Werner, meanwhile, is writing. His great plan is the GSN (the Great Salto Novel). However, before we get there, we see his prodigious output (full details given with quite a few samples) and his generally failed attempts to get them published. (On one occasion, when he is back in Salto, he submits a work to the local paper on which Luis is working. This is the only time their paths vaguely cross till the very end of the book. Luis does not see the letter as it is the editor who reads it and replies and gets a torrent of invective from Werner, criticising both his literary abilities and his knowledge of the Spanish language.

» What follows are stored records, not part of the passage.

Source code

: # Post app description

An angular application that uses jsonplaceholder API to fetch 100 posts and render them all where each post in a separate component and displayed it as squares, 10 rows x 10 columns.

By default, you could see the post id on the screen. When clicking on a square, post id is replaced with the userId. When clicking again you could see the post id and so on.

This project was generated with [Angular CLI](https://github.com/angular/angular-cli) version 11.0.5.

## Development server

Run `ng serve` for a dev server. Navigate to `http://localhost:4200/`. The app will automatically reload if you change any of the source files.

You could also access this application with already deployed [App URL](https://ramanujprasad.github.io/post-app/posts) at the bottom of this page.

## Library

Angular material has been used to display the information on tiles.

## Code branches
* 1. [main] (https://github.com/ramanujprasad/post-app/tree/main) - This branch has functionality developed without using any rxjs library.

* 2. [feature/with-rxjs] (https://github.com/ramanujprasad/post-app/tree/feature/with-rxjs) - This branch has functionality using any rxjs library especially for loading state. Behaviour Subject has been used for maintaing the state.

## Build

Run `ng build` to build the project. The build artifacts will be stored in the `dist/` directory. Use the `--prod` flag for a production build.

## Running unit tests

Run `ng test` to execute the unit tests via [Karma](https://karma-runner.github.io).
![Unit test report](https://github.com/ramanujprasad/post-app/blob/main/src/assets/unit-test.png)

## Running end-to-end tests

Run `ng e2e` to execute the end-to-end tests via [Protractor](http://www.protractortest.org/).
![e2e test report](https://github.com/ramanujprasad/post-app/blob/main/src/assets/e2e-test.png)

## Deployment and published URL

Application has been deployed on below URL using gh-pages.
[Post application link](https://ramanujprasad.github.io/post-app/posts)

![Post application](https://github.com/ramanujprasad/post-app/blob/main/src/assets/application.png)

Unlike Luis, Werner does not do too well with the opposite sex. He has a friend, Renata – he calls her his ally – but no girlfriend. Through a male friend he joins a club which seems to be devoted to pornographic activities, which makes him ill. He masturbates frequently and gets caught, when one day he gets an anonymous phone call from someone who has clearly been watching him masturbate and worries that he will tell everybody.
He struggles to earn money. For example, someone has set up a website where people reveal (anonymously) their most intimate secrets, usually sexual. He has to invent new personae and stories but the owners find his contributions too literary.

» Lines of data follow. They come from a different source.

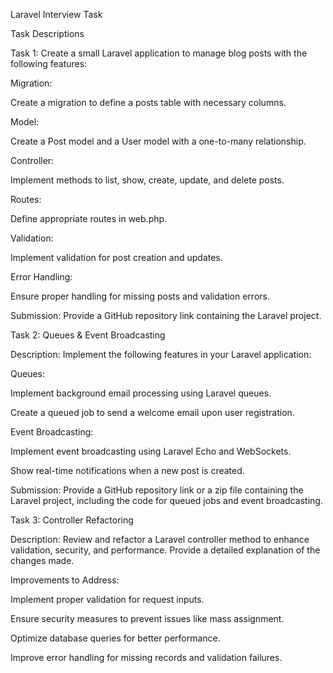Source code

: Laravel Interview Task

Task Descriptions

Task 1: Create a small Laravel application to manage blog posts with the following features:

Migration:

Create a migration to define a posts table with necessary columns.

Model:

Create a Post model and a User model with a one-to-many relationship.

Controller:

Implement methods to list, show, create, update, and delete posts.

Routes:

Define appropriate routes in web.php.

Validation:

Implement validation for post creation and updates.

Error Handling:

Ensure proper handling for missing posts and validation errors.

Submission:
Provide a GitHub repository link containing the Laravel project.

Task 2: Queues & Event Broadcasting

Description: Implement the following features in your Laravel application:

Queues:

Implement background email processing using Laravel queues.

Create a queued job to send a welcome email upon user registration.

Event Broadcasting:

Implement event broadcasting using Laravel Echo and WebSockets.

Show real-time notifications when a new post is created.

Submission:
Provide a GitHub repository link or a zip file containing the Laravel project, including the code for queued jobs and event broadcasting.

Task 3: Controller Refactoring

Description: Review and refactor a Laravel controller method to enhance validation, security, and performance. Provide a detailed explanation of the changes made.

Improvements to Address:

Implement proper validation for request inputs.

Ensure security measures to prevent issues like mass assignment.

Optimize database queries for better performance.

Improve error handling for missing records and validation failures.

His mother suggests that he try and get a normal job and even makes some (to us) intelligent suggestions but he is having none of it. If he does take a normal job, he will lose his vapour. He uses the term vapour to describe his inspiration and how it comes to him. It needs to be carefully managed. Eventually, she lines up job interviews for him.
There is a third key character who does not, in fact, appear. He is Eldon Szavost, a highly prolific writer who is Werner’s favourite writer. The first question is: does he exist? There are doubts as he seems to produce three long books every year. (We get the titles and even occasional samples). Is Szavost really a group of people as has been suggested? Whatever the case Werner and Renata tend to go to an annual symposium devoted to him. Reading Szavost enriches his vapour. If you look at the bibliography of our author, you will see his other published work was published under the name Sandor Szavost, who, in this book, is the father of Eldon.

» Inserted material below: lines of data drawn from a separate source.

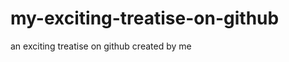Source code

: my-exciting-treatise-on-github
==============================

an exciting treatise on github created by me
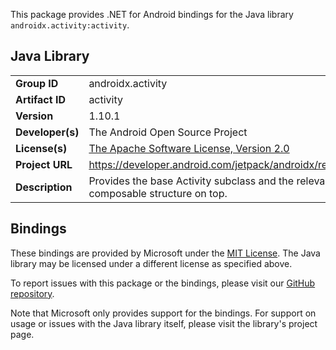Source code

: This package provides .NET for Android bindings for the Java library `androidx.activity:activity`.

## Java Library

| | |
|-|-|
| **Group ID** | androidx.activity |
| **Artifact ID** | activity |
| **Version** | 1.10.1 |
| **Developer(s)** | The Android Open Source Project |
| **License(s)** | [The Apache Software License, Version 2.0](http://www.apache.org/licenses/LICENSE-2.0.txt) |
| **Project URL** | https://developer.android.com/jetpack/androidx/releases/activity#1.10.1 |
| **Description** | Provides the base Activity subclass and the relevant hooks to build a composable structure on top. |

## Bindings

These bindings are provided by Microsoft under the [MIT License](https://opensource.org/licenses/MIT). The Java
library may be licensed under a different license as specified above.

To report issues with this package or the bindings, please visit our [GitHub repository](https://aka.ms/android-libraries).

Note that Microsoft only provides support for the bindings. For support on
usage or issues with the Java library itself, please visit the library's project page.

However, there is an enemy and he is Ernestino Camacho. Camacho is a Salto writer but, unlike, Werner, he has had some success. He has even written a books called, simply, Salto. In Werner’s view he is a terrible, conventional writer, devoid of any talent. But people read him. Indeed it is estimated ninety percent of Salto households have at least a copy of one of his book. He is THE ENEMY.
The title, by the way, comes from a song by the best band in Salto, Los Muertos [The Dead but presumably nothing to do with the Grateful Dead].
We have the stories of two troubled young men, both of whom have clear ambitions, Werner to be a published writer and Luis to be a sports journalist. Both fail because of their own inherent failings, caused to a great extent by mental health issues, even though both are firmly committed to their cause. Both struggle with life – diet, drugs and alcohol, social interactions. Both are helped by their caring mothers though both mothers find it difficult to persuade their respective sons to change their way of life. Ultimately, neither fits in with the society in which they live and seem unwilling to make the necessary compromises that most of us have to make.
This is a very long book and wonderfully chaotic. It goes off on all sorts of tangents with various other writers (would-be and actual) making an appearance and showing that there are ways other than Werner’s ways, even though these ways inevitably involve some compromises. Because of the length, we get very deeply involved in the lives of Werner and Luis, their foibles, their weaknesses, their failings and their struggles. Sadly, I cannot see it being translated into English.